(Source texts of formatted documents)
■ ■ ■ ■ ■ ■ ■

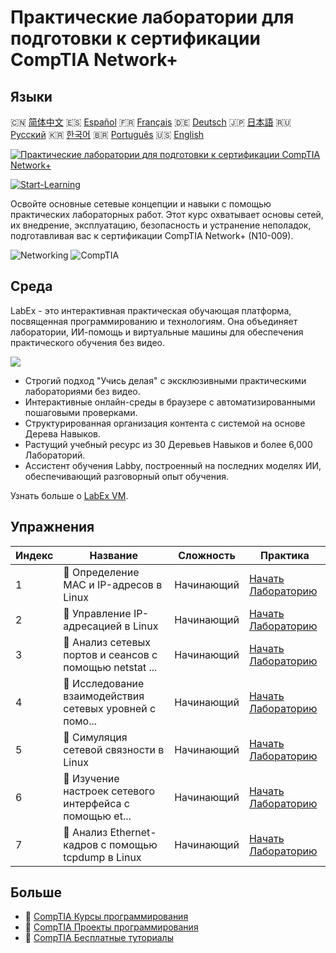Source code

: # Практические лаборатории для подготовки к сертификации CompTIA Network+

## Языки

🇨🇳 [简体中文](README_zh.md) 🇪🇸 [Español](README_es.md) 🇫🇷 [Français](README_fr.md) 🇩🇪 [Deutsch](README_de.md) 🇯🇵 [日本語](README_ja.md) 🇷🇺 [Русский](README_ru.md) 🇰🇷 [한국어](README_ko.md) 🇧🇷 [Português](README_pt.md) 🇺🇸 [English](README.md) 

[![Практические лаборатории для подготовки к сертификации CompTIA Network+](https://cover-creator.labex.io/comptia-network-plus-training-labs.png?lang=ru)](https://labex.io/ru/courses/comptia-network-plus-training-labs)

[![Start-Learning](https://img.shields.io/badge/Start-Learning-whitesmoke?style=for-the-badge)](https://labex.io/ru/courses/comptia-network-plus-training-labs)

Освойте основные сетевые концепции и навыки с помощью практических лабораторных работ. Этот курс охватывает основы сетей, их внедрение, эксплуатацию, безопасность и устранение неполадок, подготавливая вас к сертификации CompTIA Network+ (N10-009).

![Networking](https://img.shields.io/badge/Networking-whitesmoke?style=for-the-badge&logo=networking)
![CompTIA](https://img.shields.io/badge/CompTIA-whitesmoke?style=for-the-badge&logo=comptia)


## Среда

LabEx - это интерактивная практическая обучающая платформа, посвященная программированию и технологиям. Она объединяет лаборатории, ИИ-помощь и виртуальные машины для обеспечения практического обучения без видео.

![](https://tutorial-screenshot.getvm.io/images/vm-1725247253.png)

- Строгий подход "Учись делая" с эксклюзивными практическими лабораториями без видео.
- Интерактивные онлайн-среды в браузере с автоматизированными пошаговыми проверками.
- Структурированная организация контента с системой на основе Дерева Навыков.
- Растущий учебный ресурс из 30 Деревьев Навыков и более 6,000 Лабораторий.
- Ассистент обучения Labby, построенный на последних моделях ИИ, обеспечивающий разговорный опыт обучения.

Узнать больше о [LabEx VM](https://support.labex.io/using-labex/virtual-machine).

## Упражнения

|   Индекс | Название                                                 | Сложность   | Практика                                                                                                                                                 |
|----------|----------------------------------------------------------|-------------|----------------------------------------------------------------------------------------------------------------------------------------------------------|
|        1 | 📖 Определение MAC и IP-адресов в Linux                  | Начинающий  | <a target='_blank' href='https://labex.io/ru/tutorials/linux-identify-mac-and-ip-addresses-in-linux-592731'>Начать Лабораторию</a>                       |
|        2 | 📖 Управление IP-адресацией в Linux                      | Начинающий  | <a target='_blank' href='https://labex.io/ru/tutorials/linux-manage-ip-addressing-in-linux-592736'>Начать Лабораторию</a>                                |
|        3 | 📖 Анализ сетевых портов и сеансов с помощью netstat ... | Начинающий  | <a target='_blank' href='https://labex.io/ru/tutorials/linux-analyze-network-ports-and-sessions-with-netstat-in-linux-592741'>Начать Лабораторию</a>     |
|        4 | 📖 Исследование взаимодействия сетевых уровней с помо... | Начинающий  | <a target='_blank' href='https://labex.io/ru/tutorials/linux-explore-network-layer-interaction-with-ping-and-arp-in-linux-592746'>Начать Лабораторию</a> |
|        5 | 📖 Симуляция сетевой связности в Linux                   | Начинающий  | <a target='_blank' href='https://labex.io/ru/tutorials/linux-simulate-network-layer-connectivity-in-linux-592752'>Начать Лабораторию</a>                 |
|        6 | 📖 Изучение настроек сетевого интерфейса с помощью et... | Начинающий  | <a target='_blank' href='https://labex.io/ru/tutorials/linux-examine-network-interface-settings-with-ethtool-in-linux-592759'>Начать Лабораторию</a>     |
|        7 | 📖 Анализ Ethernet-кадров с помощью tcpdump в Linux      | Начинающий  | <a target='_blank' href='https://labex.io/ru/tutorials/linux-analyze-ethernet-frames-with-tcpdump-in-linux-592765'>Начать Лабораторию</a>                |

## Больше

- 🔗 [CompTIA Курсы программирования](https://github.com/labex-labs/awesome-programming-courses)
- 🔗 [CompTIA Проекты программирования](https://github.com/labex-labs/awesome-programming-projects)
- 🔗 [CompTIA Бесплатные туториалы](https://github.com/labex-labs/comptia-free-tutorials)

■ ■ ■ ■ ■ ■ ■

State how many lines of the records above hold the word "подготовки", adding nothing beyond the number.

2